Sunday, August 9, 2009

A Great Summer Day

In my opinion there is no better way to spend a summer day than watching your kids play softball and yesterday was the regional softball competition. It doesn’t really matter that our team (with both Clark and Phil on it) lost both games and will not be going to state. We got to be outside for hours in 70 degree weather sitting in our Coleman camping chairs cheering not just for our boys but for Nathan and William and Nate and David and all the others on the Screaming Eagles who actually played quite well. I asked Phil if he thought their team played as well as the Mariners and without hesitating he said “yes!” I love that innocence, confidence and perspective.

I read in the news that Eunice Kennedy Shriver is in the hospital. She is credited with starting Special Olympics back in the ‘60s. I had no idea the impact it would have on my life. The online Wikipedia says

“The first International Special Olympics Games were held in Chicago in 1968. Anne McGlone Burke, a physical education teacher with the Chicago Park District, began with the idea for a one-time Olympic-style athletic competition for people with special needs. Burke then approached Eunice Kennedy Shriver, head of the Joseph P. Kennedy Jr. Foundation, to fund the event. Shriver encouraged Burke to expand on the idea and the JPK Foundation provided a grant of $25,000. More than 1,000 athletes from across the United States and Canada participated. At the Games, Shriver announced the formation of Special Olympics. Shriver’s sister, the late Rosemary Kennedy, had an intellectual disability and is often credited as Shriver's inspiration to help grow the Special Olympics.

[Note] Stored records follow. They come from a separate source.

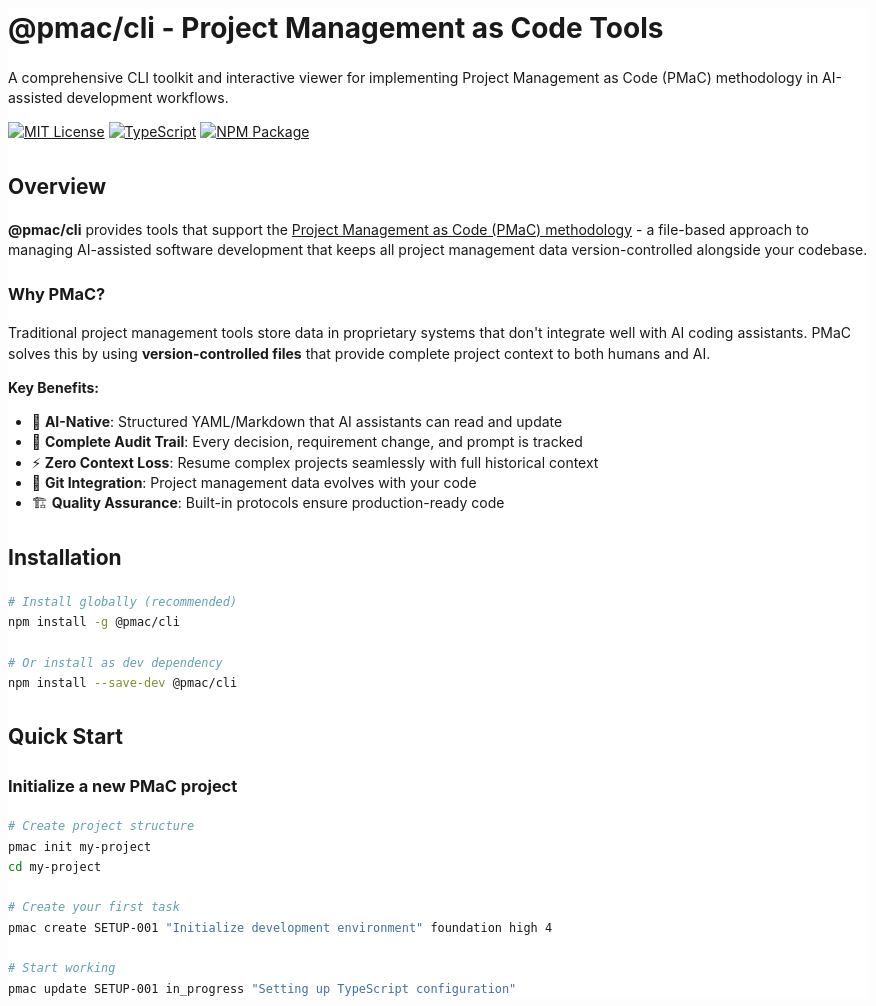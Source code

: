 # @pmac/cli - Project Management as Code Tools

A comprehensive CLI toolkit and interactive viewer for implementing Project Management as Code (PMaC) methodology in AI-assisted development workflows.

[![MIT License](https://img.shields.io/badge/License-MIT-green.svg)](https://choosealicense.com/licenses/mit/)
[![TypeScript](https://img.shields.io/badge/TypeScript-007ACC?logo=typescript&logoColor=white)](https://typescriptlang.org/)
[![NPM Package](https://img.shields.io/badge/npm-%40pmac%2Fcli-blue)](https://www.npmjs.com/package/@pmac/cli)

## Overview

**@pmac/cli** provides tools that support the [Project Management as Code (PMaC) methodology](https://github.com/andersonjc/pmac/blob/master/project-management-as-code.md) - a file-based approach to managing AI-assisted software development that keeps all project management data version-controlled alongside your codebase.

### Why PMaC?

Traditional project management tools store data in proprietary systems that don't integrate well with AI coding assistants. PMaC solves this by using **version-controlled files** that provide complete project context to both humans and AI.

**Key Benefits:**
- 🤖 **AI-Native**: Structured YAML/Markdown that AI assistants can read and update
- 📝 **Complete Audit Trail**: Every decision, requirement change, and prompt is tracked
- ⚡ **Zero Context Loss**: Resume complex projects seamlessly with full historical context
- 🔄 **Git Integration**: Project management data evolves with your code
- 🏗️ **Quality Assurance**: Built-in protocols ensure production-ready code

## Installation

```bash
# Install globally (recommended)
npm install -g @pmac/cli

# Or install as dev dependency
npm install --save-dev @pmac/cli
```

## Quick Start

### Initialize a new PMaC project

```bash
# Create project structure
pmac init my-project
cd my-project

# Create your first task
pmac create SETUP-001 "Initialize development environment" foundation high 4

# Start working
pmac update SETUP-001 in_progress "Setting up TypeScript configuration"
```
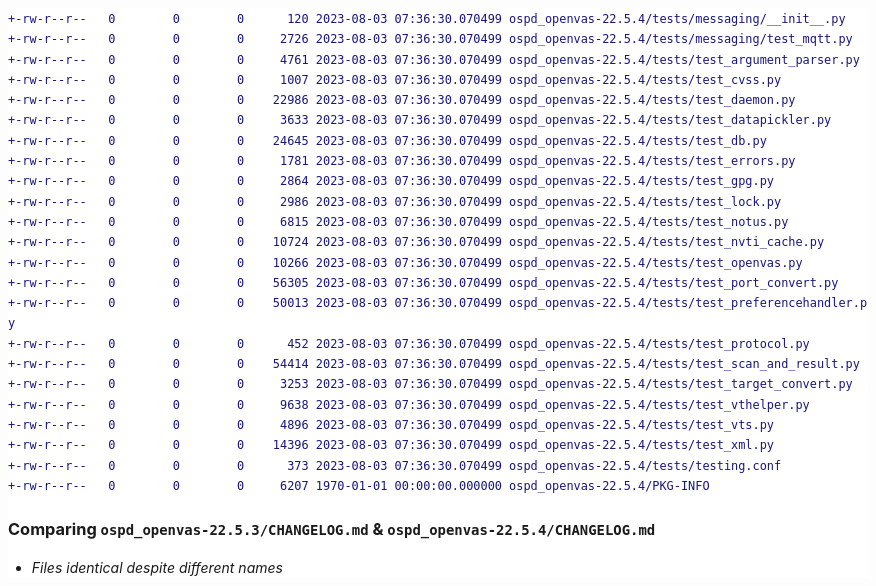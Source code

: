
 ```diff
+-rw-r--r--   0        0        0      120 2023-08-03 07:36:30.070499 ospd_openvas-22.5.4/tests/messaging/__init__.py
+-rw-r--r--   0        0        0     2726 2023-08-03 07:36:30.070499 ospd_openvas-22.5.4/tests/messaging/test_mqtt.py
+-rw-r--r--   0        0        0     4761 2023-08-03 07:36:30.070499 ospd_openvas-22.5.4/tests/test_argument_parser.py
+-rw-r--r--   0        0        0     1007 2023-08-03 07:36:30.070499 ospd_openvas-22.5.4/tests/test_cvss.py
+-rw-r--r--   0        0        0    22986 2023-08-03 07:36:30.070499 ospd_openvas-22.5.4/tests/test_daemon.py
+-rw-r--r--   0        0        0     3633 2023-08-03 07:36:30.070499 ospd_openvas-22.5.4/tests/test_datapickler.py
+-rw-r--r--   0        0        0    24645 2023-08-03 07:36:30.070499 ospd_openvas-22.5.4/tests/test_db.py
+-rw-r--r--   0        0        0     1781 2023-08-03 07:36:30.070499 ospd_openvas-22.5.4/tests/test_errors.py
+-rw-r--r--   0        0        0     2864 2023-08-03 07:36:30.070499 ospd_openvas-22.5.4/tests/test_gpg.py
+-rw-r--r--   0        0        0     2986 2023-08-03 07:36:30.070499 ospd_openvas-22.5.4/tests/test_lock.py
+-rw-r--r--   0        0        0     6815 2023-08-03 07:36:30.070499 ospd_openvas-22.5.4/tests/test_notus.py
+-rw-r--r--   0        0        0    10724 2023-08-03 07:36:30.070499 ospd_openvas-22.5.4/tests/test_nvti_cache.py
+-rw-r--r--   0        0        0    10266 2023-08-03 07:36:30.070499 ospd_openvas-22.5.4/tests/test_openvas.py
+-rw-r--r--   0        0        0    56305 2023-08-03 07:36:30.070499 ospd_openvas-22.5.4/tests/test_port_convert.py
+-rw-r--r--   0        0        0    50013 2023-08-03 07:36:30.070499 ospd_openvas-22.5.4/tests/test_preferencehandler.py
+-rw-r--r--   0        0        0      452 2023-08-03 07:36:30.070499 ospd_openvas-22.5.4/tests/test_protocol.py
+-rw-r--r--   0        0        0    54414 2023-08-03 07:36:30.070499 ospd_openvas-22.5.4/tests/test_scan_and_result.py
+-rw-r--r--   0        0        0     3253 2023-08-03 07:36:30.070499 ospd_openvas-22.5.4/tests/test_target_convert.py
+-rw-r--r--   0        0        0     9638 2023-08-03 07:36:30.070499 ospd_openvas-22.5.4/tests/test_vthelper.py
+-rw-r--r--   0        0        0     4896 2023-08-03 07:36:30.070499 ospd_openvas-22.5.4/tests/test_vts.py
+-rw-r--r--   0        0        0    14396 2023-08-03 07:36:30.070499 ospd_openvas-22.5.4/tests/test_xml.py
+-rw-r--r--   0        0        0      373 2023-08-03 07:36:30.070499 ospd_openvas-22.5.4/tests/testing.conf
+-rw-r--r--   0        0        0     6207 1970-01-01 00:00:00.000000 ospd_openvas-22.5.4/PKG-INFO
```

### Comparing `ospd_openvas-22.5.3/CHANGELOG.md` & `ospd_openvas-22.5.4/CHANGELOG.md`

 * *Files identical despite different names*
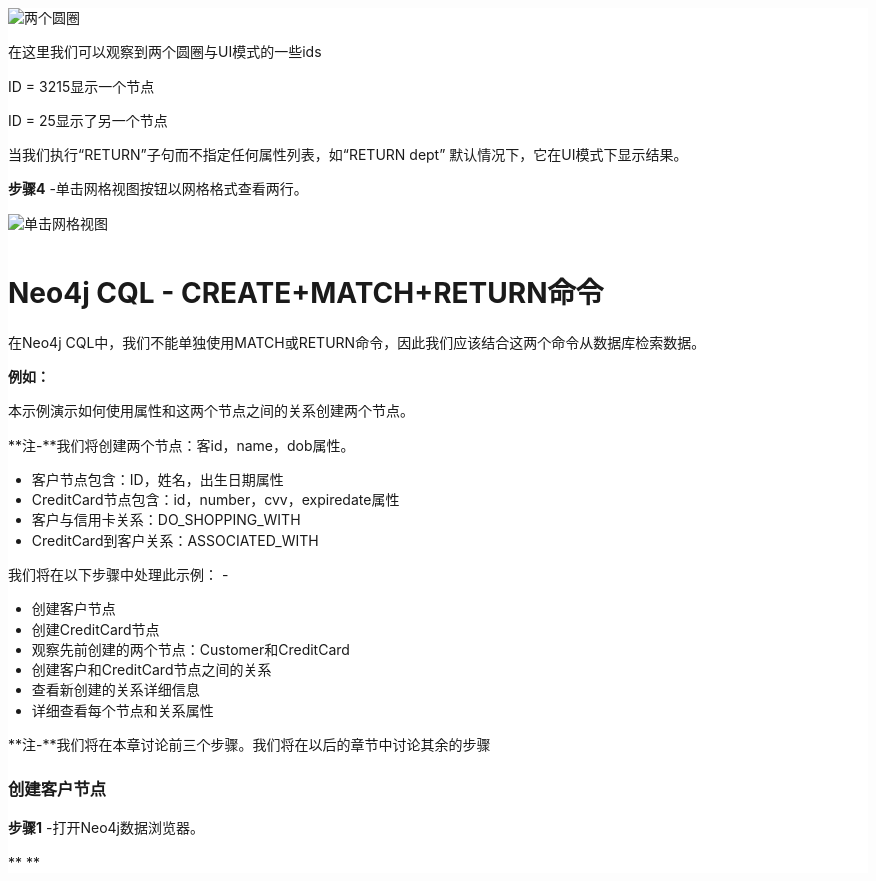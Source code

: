 
![两个圆圈](https://atts.w3cschool.cn/attachments/day_161226/201612261516161810.png)

在这里我们可以观察到两个圆圈与UI模式的一些ids



ID = 3215显示一个节点

ID = 25显示了另一个节点



当我们执行“RETURN”子句而不指定任何属性列表，如“RETURN dept”
默认情况下，它在UI模式下显示结果。



**步骤4** -单击网格视图按钮以网格格式查看两行。





![单击网格视图](https://atts.w3cschool.cn/attachments/day_161226/201612261531038545.png)



# Neo4j CQL - CREATE+MATCH+RETURN命令

在Neo4j CQL中，我们不能单独使用MATCH或RETURN命令，因此我们应该结合这两个命令从数据库检索数据。

**例如：**

本示例演示如何使用属性和这两个节点之间的关系创建两个节点。

**注-**我们将创建两个节点：客id，name，dob属性。

- 客户节点包含：ID，姓名，出生日期属性
- CreditCard节点包含：id，number，cvv，expiredate属性
- 客户与信用卡关系：DO_SHOPPING_WITH
- CreditCard到客户关系：ASSOCIATED_WITH

我们将在以下步骤中处理此示例： -

- 创建客户节点
- 创建CreditCard节点
- 观察先前创建的两个节点：Customer和CreditCard
- 创建客户和CreditCard节点之间的关系
- 查看新创建的关系详细信息
- 详细查看每个节点和关系属性

**注-**我们将在本章讨论前三个步骤。我们将在以后的章节中讨论其余的步骤



### 创建客户节点

**步骤1** -打开Neo4j数据浏览器。

**
**
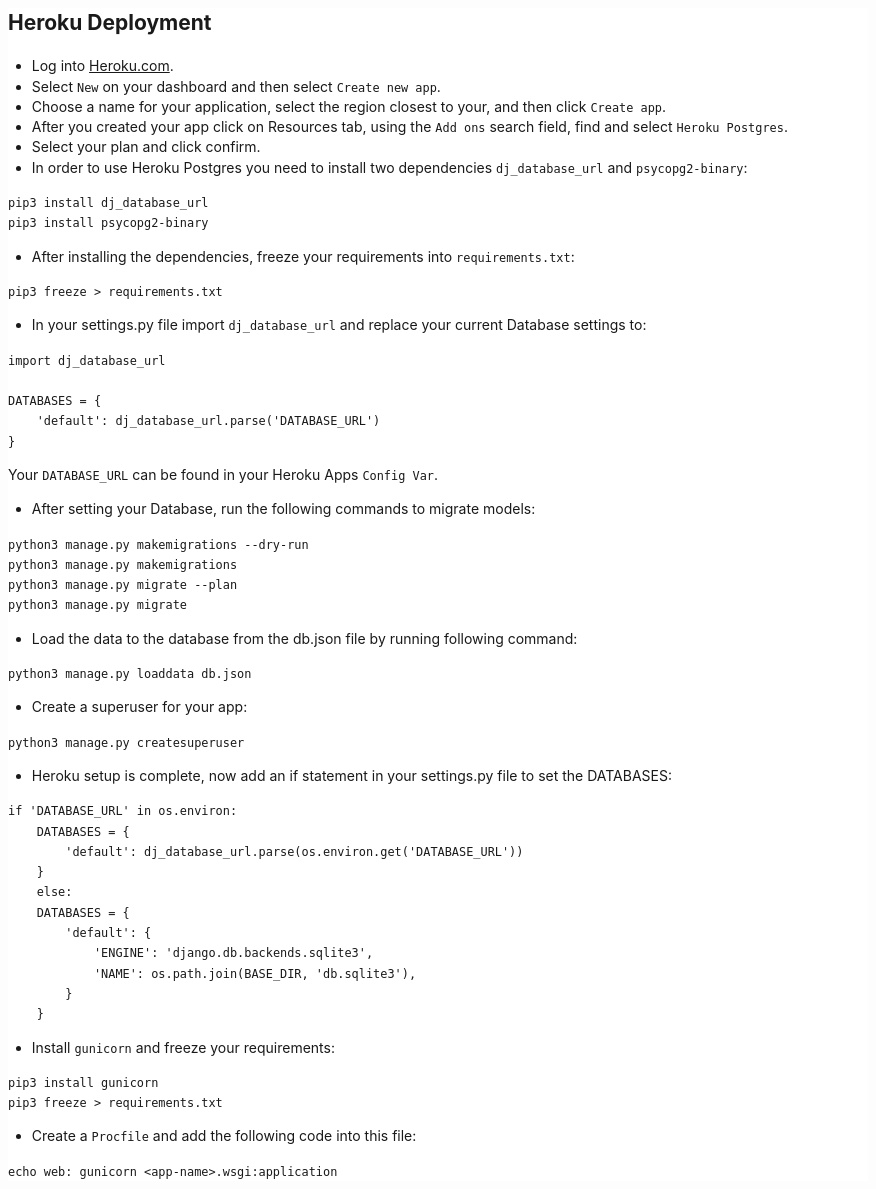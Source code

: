 
## Heroku Deployment

* Log into [Heroku.com](https://www.heroku.com/).
* Select `New` on your dashboard and then select `Create new app`.
* Choose a name for your application, select the region closest to your, and then click `Create app`.
* After you created your app click on Resources tab, using the `Add ons` search field, find and select `Heroku Postgres`.
* Select your plan and click confirm.
* In order to use Heroku Postgres you need to install two dependencies `dj_database_url` and `psycopg2-binary`:
```
pip3 install dj_database_url
pip3 install psycopg2-binary
```
* After installing the dependencies, freeze your requirements into `requirements.txt`:
```
pip3 freeze > requirements.txt
```
* In your settings.py file import `dj_database_url` and replace your current Database settings to: 
```
import dj_database_url
    
DATABASES = {
    'default': dj_database_url.parse('DATABASE_URL')
}
```
Your `DATABASE_URL` can be found in your Heroku Apps `Config Var`.
* After setting your Database, run the following commands to migrate models:
```
python3 manage.py makemigrations --dry-run
python3 manage.py makemigrations
python3 manage.py migrate --plan
python3 manage.py migrate
```
* Load the data to the database from the db.json file by running following command:
```
python3 manage.py loaddata db.json
```
* Create a superuser for your app:
```
python3 manage.py createsuperuser
```
* Heroku setup is complete, now add an if statement in your settings.py file to set the DATABASES:
```
if 'DATABASE_URL' in os.environ:
    DATABASES = {
        'default': dj_database_url.parse(os.environ.get('DATABASE_URL'))
    }
    else:
    DATABASES = {
        'default': {
            'ENGINE': 'django.db.backends.sqlite3',
            'NAME': os.path.join(BASE_DIR, 'db.sqlite3'),
        }
    }
```
* Install `gunicorn` and freeze your requirements:
```
pip3 install gunicorn
pip3 freeze > requirements.txt
```
* Create a `Procfile` and add the following code into this file:
```
echo web: gunicorn <app-name>.wsgi:application
```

In June 1962, Eunice Kennedy Shriver started a day camp, known as Camp Shriver, for children with intellectual disabilities at her home in Potomac, Maryland. Using Camp Shriver as an example, Shriver promoted the concept of involvement in physical activity and competition opportunities for people with intellectual disabilities. Camp Shriver became an annual event, and the Kennedy Foundation (of which Shriver was Executive Vice President) gave grants to universities, recreation departments and community centers to hold similar camps.”

I will be forever grateful for that wonderful organization.